■ **INSTRUCTIONS FOR THE TASK**: The expected response is a copy of every line in the entries below that includes the word "qquad".

+ + + + +

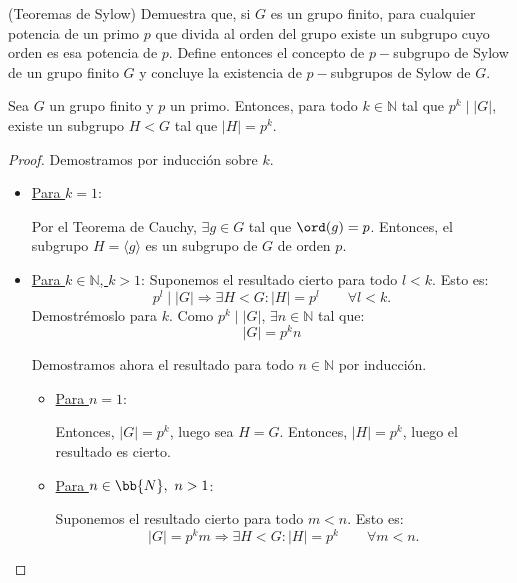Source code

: \newpage
\begin{ejercicio}
    (Teoremas de Sylow) Demuestra que, si \(G\) es un grupo finito, para cualquier potencia de un primo \(p\) que divida al orden del grupo existe un subgrupo cuyo orden es esa potencia de \(p\). Define entonces el concepto de \(p-\)subgrupo de Sylow de un grupo finito \(G\) y concluye la existencia de \(p-\)subgrupos de Sylow de \(G\).

    \begin{teo}
        Sea $G$ un grupo finito y \(p\) un primo. Entonces, para todo $k\in \mathbb{N}$ tal que \(p^k\mid |G|\), existe un subgrupo \(H<G\) tal que \(|H| = p^k\).

        
        \begin{proof}
            Demostramos por inducción sobre \(k\).
            \begin{itemize}
                \item \ul{Para $k=1$}:
                
                Por el Teorema de Cauchy, $\exists g\in G$ tal que \(\ord(g) = p\). Entonces, el subgrupo \(H = \langle g\rangle\) es un subgrupo de \(G\) de orden \(p\).

                \item \ul{Para $k\in \mathbb{N}$, $k>1$}: Suponemos el resultado cierto para todo $l<k$. Esto es:
                \begin{equation*}
                    p^l\mid |G| \Longrightarrow \exists H<G: |H| = p^l \qquad \forall l<k.
                \end{equation*}
                Demostrémoslo para \(k\). Como \(p^k\mid |G|\), $\exists n\in \mathbb{N}$ tal que:
                \begin{equation*}
                    |G| = p^k n
                \end{equation*}

                Demostramos ahora el resultado para todo $n\in \mathbb{N}$ por inducción.
                \begin{itemize}
                    \item \ul{Para $n=1$}:
                    
                    Entonces, $|G|=p^k$, luego sea $H=G$. Entonces, \(|H| = p^k\), luego el resultado es cierto.

                    \item \ul{Para $n\in \bb{N},\ n>1$}:
                    
                    Suponemos el resultado cierto para todo $m<n$. Esto es:
                    \begin{equation*}
                        |G| = p^k m \Longrightarrow \exists H<G: |H| = p^k \qquad \forall m<n.
                    \end{equation*}


\end{itemize}
\end{itemize}
\end{proof}
\end{teo}
\end{ejercicio}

+ + + + +

■ **TASK RESPONSE**:
                    p^l\mid |G| \Longrightarrow \exists H<G: |H| = p^l \qquad \forall l<k.
                        |G| = p^k m \Longrightarrow \exists H<G: |H| = p^k \qquad \forall m<n.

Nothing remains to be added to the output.